## [What the exercise asks]
An exact copy of the lines from the one containing "Since RadosGW is" through the end of the material is all that is wanted; transcribe only those.
..............................
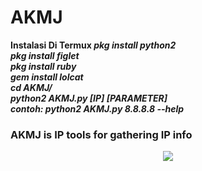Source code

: # AKMJ
<b>Instalasi Di Termux
  <i>pkg install python2
    <br>pkg install figlet
    <br>pkg install ruby
    <br>gem install lolcat
    <br>cd AKMJ/
    <br>python2 AKMJ.py [IP] [PARAMETER]
    <br>contoh: python2 AKMJ.py 8.8.8.8 --help
</i><h3>AKMJ is IP tools for gathering IP info<br>
 <center><img src="https://upload.cc/i4/hmWbV.png">
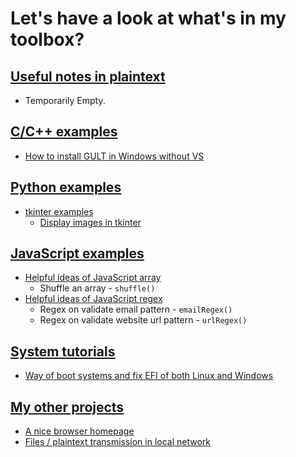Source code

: # Let's have a look at what's in my toolbox?
## [Useful notes in plaintext](Notes/)
* Temporarily Empty.
## [C/C++ examples](C_C++/)
* [How to install GULT in Windows without VS](C_C++/GLUT%20install.txt)
## [Python examples](Python/)
* [tkinter examples](Python/tkinter)
    * [Display images in tkinter](Python/tkinter/image.py)
## [JavaScript examples](JavaScript/)
* [Helpful ideas of JavaScript array](JavaScript/array.js)
    * Shuffle an array - ` shuffle() `
* [Helpful ideas of JavaScript regex](JavaScript/regex.js)
    * Regex on validate email pattern - ` emailRegex() `
    * Regex on validate website url pattern - ` urlRegex() `
## [System tutorials](System/)
* [Way of boot systems and fix EFI of both Linux and Windows](System/boot.txt)
## [My other projects](https://github.com/cbh778899/)
* [A nice browser homepage](https://github.com/cbh778899/HomePage2)
* [Files / plaintext transmission in local network](https://github.com/cbh778899/chatbox)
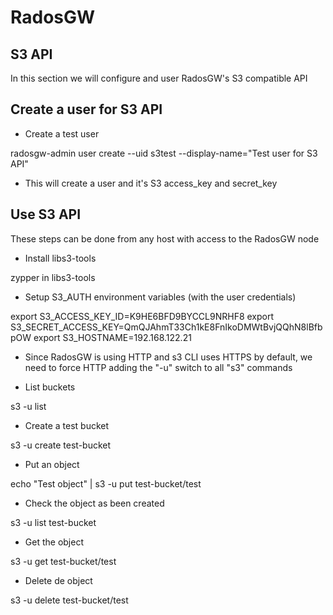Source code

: # RadosGW

## S3 API

In this section we will configure and user RadosGW's S3 compatible API

## Create a user for S3 API

  * Create a test user

  radosgw-admin user create --uid s3test --display-name="Test user for S3 API"

  * This will create a user and it's S3 access_key and secret_key

## Use S3 API

These steps can be done from any host with access to the RadosGW node

  * Install libs3-tools 

  zypper in libs3-tools

  * Setup S3_AUTH environment variables (with the user credentials)

  export S3_ACCESS_KEY_ID=K9HE6BFD9BYCCL9NRHF8
  export S3_SECRET_ACCESS_KEY=QmQJAhmT33Ch1kE8FnIkoDMWtBvjQQhN8lBfbpOW
  export S3_HOSTNAME=192.168.122.21

  * Since RadosGW is using HTTP and s3 CLI uses HTTPS by default, we need to force HTTP adding the "-u" switch to all "s3" commands

  * List buckets

  s3 -u list

  * Create a test bucket

  s3 -u create test-bucket

  * Put an object

  echo "Test object" | s3 -u put test-bucket/test

  * Check the object as been created

  s3 -u list test-bucket

  * Get the object

  s3 -u get test-bucket/test

  * Delete de object

  s3 -u delete test-bucket/test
..............................
## [Answer section]
  * Since RadosGW is using HTTP and s3 CLI uses HTTPS by default, we need to force HTTP adding the "-u" switch to all "s3" commands

  * List buckets

  s3 -u list

  * Create a test bucket

  s3 -u create test-bucket

  * Put an object

  echo "Test object" | s3 -u put test-bucket/test

  * Check the object as been created

  s3 -u list test-bucket

  * Get the object

  s3 -u get test-bucket/test

  * Delete de object

  s3 -u delete test-bucket/test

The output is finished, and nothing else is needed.